Aerial view from 300 m by Walter Mittelholzer (1923)

Trimmis has an area, As of 2006, of 28.5 km2. Of this area, 34.4% is used for agricultural purposes, while 41.5% is forested. Of the rest of the land, 4.7% is settled (buildings or roads) and the remainder (19.5%) is non-productive (rivers, glaciers or mountains).

Until 2017, the municipality was located in the Fünf Dörfer sub-district of the Landquart district, after 2017 it is part of the Landquart Region. The municipality is located near the Rhine River about 5 km north of the cantonal capital of Chur. It consists of the village of Trimmis and the hamlets of Letsch and Talein and since 2008 the former municipality of Says. In 1880 the Says separated from Trimmis to become an independent municipality. However, in 2008 Says merged back into Trimmis.

==Demographics==
Trimmis has a population (as of ) of . As of 2008, 7.7% of the population was made up of foreign nationals. Over the last 10 years the population has grown at a rate of 9.9%. Most of the population (As of 2000) speaks German (93.0%), with Romansh being second most common ( 2.2%) and Italian being third ( 1.4%).

As of 2000, the gender distribution of the population was 50.3% male and 49.7% female. The age distribution, As of 2000, in Trimmis is; 379 children or 13.9% of the population are between 0 and 9 years old. 178 teenagers or 6.5% are 10 to 14, and 182 teenagers or 6.7% are 15 to 19. Of the adult population, 309 people or 11.3% of the population are between 20 and 29 years old. 549 people or 20.2% are 30 to 39, 442 people or 16.2% are 40 to 49, and 343 people or 12.6% are 50 to 59. The senior population distribution is 188 people or 6.9% of the population are between 60 and 69 years old, 105 people or 3.9% are 70 to 79, there are 44 people or 1.6% who are 80 to 89, and there are 5 people or 0.2% who are 90 to 99.

In the 2007 federal election the most popular party was the SVP which received 38.4% of the vote. The next three most popular parties were the SP (22.5%), the CVP (20.9%) and the FDP (14.3%).

In Trimmis about 81% of the population (between age 25-64) have completed either non-mandatory upper secondary education or additional higher education (either university or a Fachhochschule).

Trimmis has an unemployment rate of 1.09%. As of 2005, there were 61 people employed in the primary economic sector and about 21 businesses involved in this sector. 491 people are employed in the secondary sector and there are 45 businesses in this sector. 319 people are employed in the tertiary sector, with 69 businesses in this sector.

From the 2000 census, 1,177 or 43.2% are Roman Catholic, while 1,237 or 45.4% belonged to the Swiss Reformed Church.

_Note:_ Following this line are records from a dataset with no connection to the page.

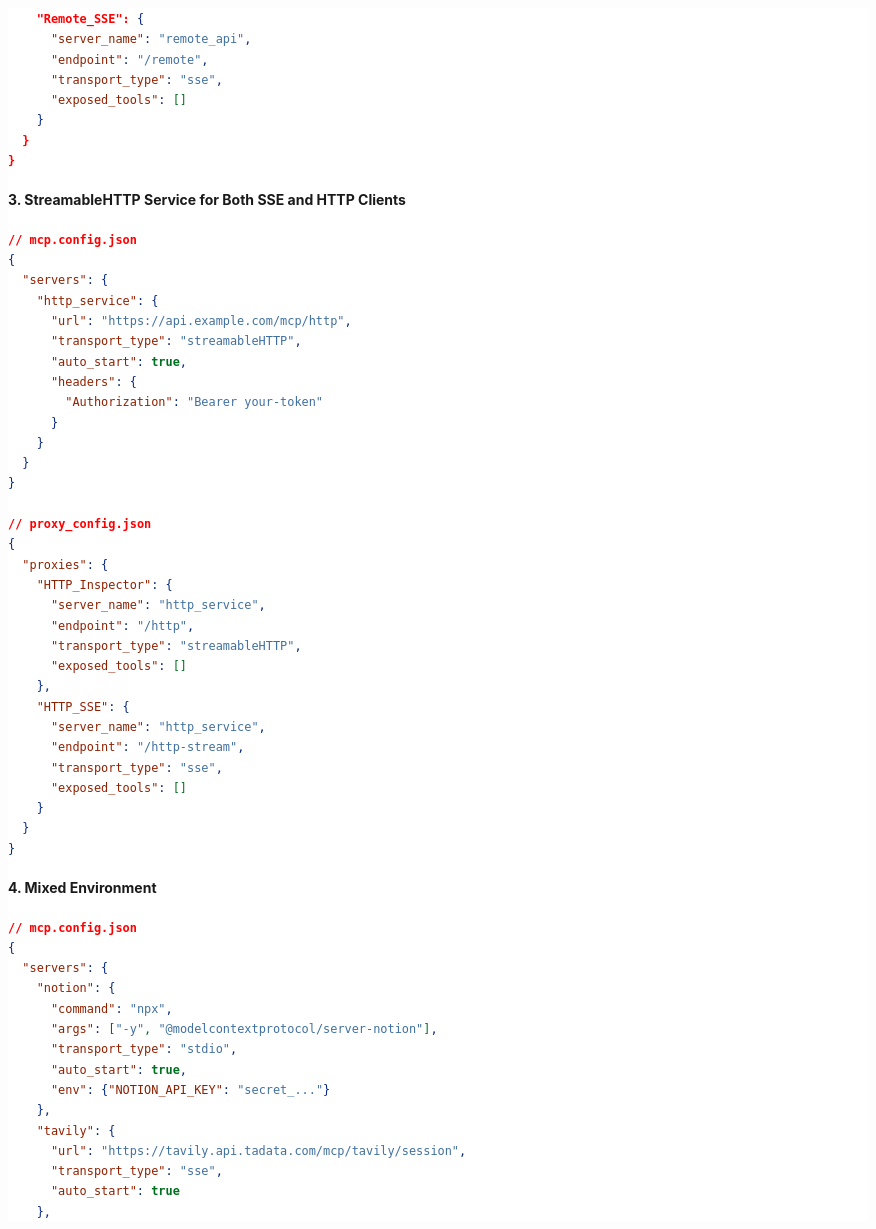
 ```json
    "Remote_SSE": {
      "server_name": "remote_api",
      "endpoint": "/remote",
      "transport_type": "sse",
      "exposed_tools": []
    }
  }
}
```

#### 3. StreamableHTTP Service for Both SSE and HTTP Clients

```json
// mcp.config.json
{
  "servers": {
    "http_service": {
      "url": "https://api.example.com/mcp/http",
      "transport_type": "streamableHTTP",
      "auto_start": true,
      "headers": {
        "Authorization": "Bearer your-token"
      }
    }
  }
}

// proxy_config.json
{
  "proxies": {
    "HTTP_Inspector": {
      "server_name": "http_service",
      "endpoint": "/http",
      "transport_type": "streamableHTTP",
      "exposed_tools": []
    },
    "HTTP_SSE": {
      "server_name": "http_service",
      "endpoint": "/http-stream",
      "transport_type": "sse",
      "exposed_tools": []
    }
  }
}
```

#### 4. Mixed Environment

```json
// mcp.config.json
{
  "servers": {
    "notion": {
      "command": "npx",
      "args": ["-y", "@modelcontextprotocol/server-notion"],
      "transport_type": "stdio",
      "auto_start": true,
      "env": {"NOTION_API_KEY": "secret_..."}
    },
    "tavily": {
      "url": "https://tavily.api.tadata.com/mcp/tavily/session",
      "transport_type": "sse",
      "auto_start": true
    },
``` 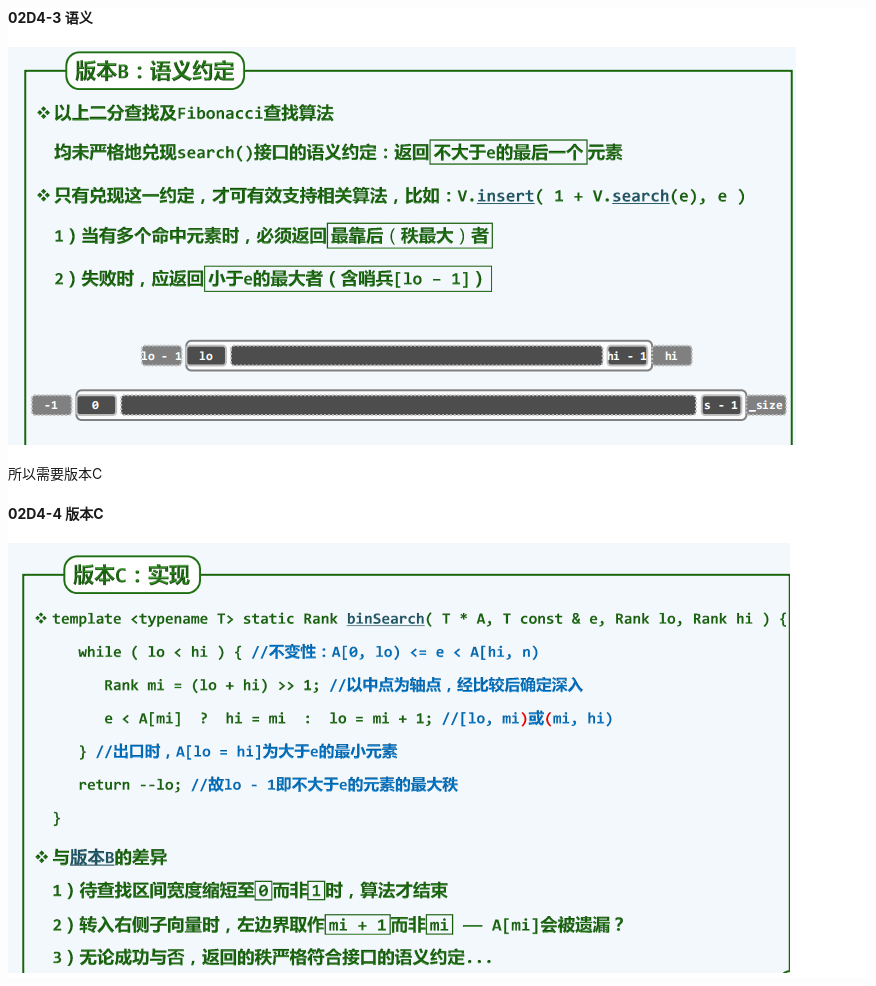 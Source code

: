 #### 02D4-3 语义

![image-20210727205739777](README.assets/image-20210727205739777.png)

所以需要版本C

#### 02D4-4 版本C

![image-20210727205936150](README.assets/image-20210727205936150.png)
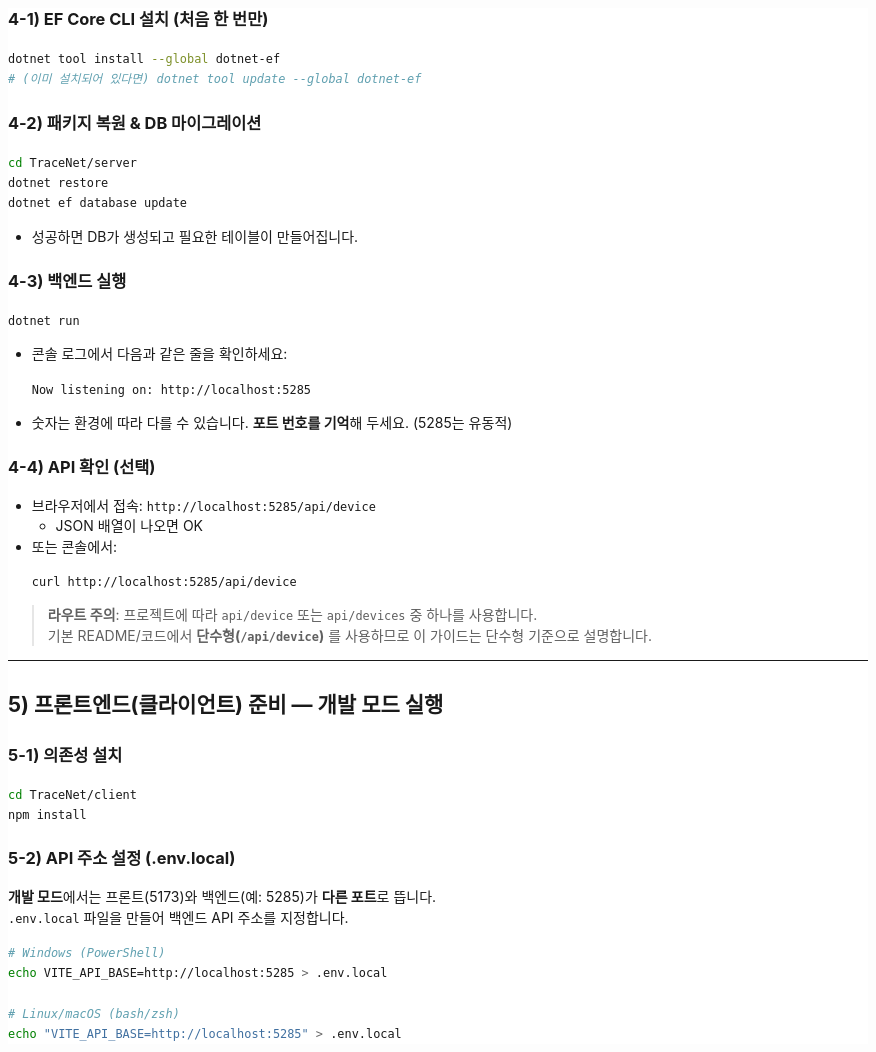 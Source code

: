 ### 4-1) EF Core CLI 설치 (처음 한 번만)
```bash
dotnet tool install --global dotnet-ef
# (이미 설치되어 있다면) dotnet tool update --global dotnet-ef
```

### 4-2) 패키지 복원 & DB 마이그레이션
```bash
cd TraceNet/server
dotnet restore
dotnet ef database update
```

- 성공하면 DB가 생성되고 필요한 테이블이 만들어집니다.

### 4-3) 백엔드 실행
```bash
dotnet run
```
- 콘솔 로그에서 다음과 같은 줄을 확인하세요:
  ```
  Now listening on: http://localhost:5285
  ```
- 숫자는 환경에 따라 다를 수 있습니다. **포트 번호를 기억**해 두세요. (5285는 유동적)

### 4-4) API 확인 (선택)
- 브라우저에서 접속: `http://localhost:5285/api/device`
  - JSON 배열이 나오면 OK
- 또는 콘솔에서:
  ```bash
  curl http://localhost:5285/api/device
  ```

> **라우트 주의**: 프로젝트에 따라 `api/device` 또는 `api/devices` 중 하나를 사용합니다.  
> 기본 README/코드에서 **단수형(`/api/device`)** 를 사용하므로 이 가이드는 단수형 기준으로 설명합니다.

---

## 5) 프론트엔드(클라이언트) 준비 — 개발 모드 실행

### 5-1) 의존성 설치
```bash
cd TraceNet/client
npm install
```

### 5-2) API 주소 설정 (.env.local)
**개발 모드**에서는 프론트(5173)와 백엔드(예: 5285)가 **다른 포트**로 뜹니다.  
`.env.local` 파일을 만들어 백엔드 API 주소를 지정합니다.

```bash
# Windows (PowerShell)
echo VITE_API_BASE=http://localhost:5285 > .env.local

# Linux/macOS (bash/zsh)
echo "VITE_API_BASE=http://localhost:5285" > .env.local
```
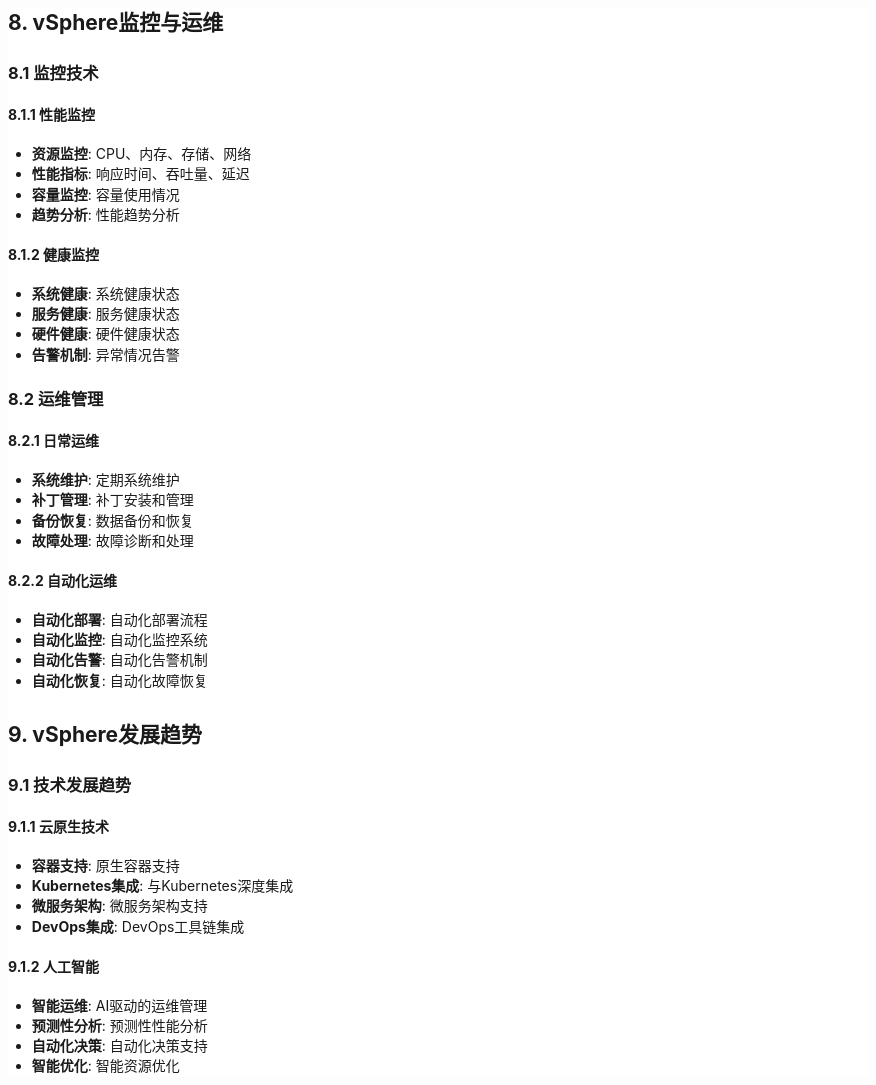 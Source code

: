 ## 8. vSphere监控与运维

### 8.1 监控技术

#### 8.1.1 性能监控

- **资源监控**: CPU、内存、存储、网络
- **性能指标**: 响应时间、吞吐量、延迟
- **容量监控**: 容量使用情况
- **趋势分析**: 性能趋势分析

#### 8.1.2 健康监控

- **系统健康**: 系统健康状态
- **服务健康**: 服务健康状态
- **硬件健康**: 硬件健康状态
- **告警机制**: 异常情况告警

### 8.2 运维管理

#### 8.2.1 日常运维

- **系统维护**: 定期系统维护
- **补丁管理**: 补丁安装和管理
- **备份恢复**: 数据备份和恢复
- **故障处理**: 故障诊断和处理

#### 8.2.2 自动化运维

- **自动化部署**: 自动化部署流程
- **自动化监控**: 自动化监控系统
- **自动化告警**: 自动化告警机制
- **自动化恢复**: 自动化故障恢复

## 9. vSphere发展趋势

### 9.1 技术发展趋势

#### 9.1.1 云原生技术

- **容器支持**: 原生容器支持
- **Kubernetes集成**: 与Kubernetes深度集成
- **微服务架构**: 微服务架构支持
- **DevOps集成**: DevOps工具链集成

#### 9.1.2 人工智能

- **智能运维**: AI驱动的运维管理
- **预测性分析**: 预测性性能分析
- **自动化决策**: 自动化决策支持
- **智能优化**: 智能资源优化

Of the rest of the population, there are 18 individuals (or about 0.66% of the population) who belong to the Orthodox Church, and there are 37 individuals (or about 1.36% of the population) who belong to another Christian church. There are 39 (or about 1.43% of the population) who are Islamic. There are 18 individuals (or about 0.66% of the population) who belong to another church (not listed on the census), 136 (or about 4.99% of the population) belong to no church, are agnostic or atheist, and 62 individuals (or about 2.28% of the population) did not answer the question.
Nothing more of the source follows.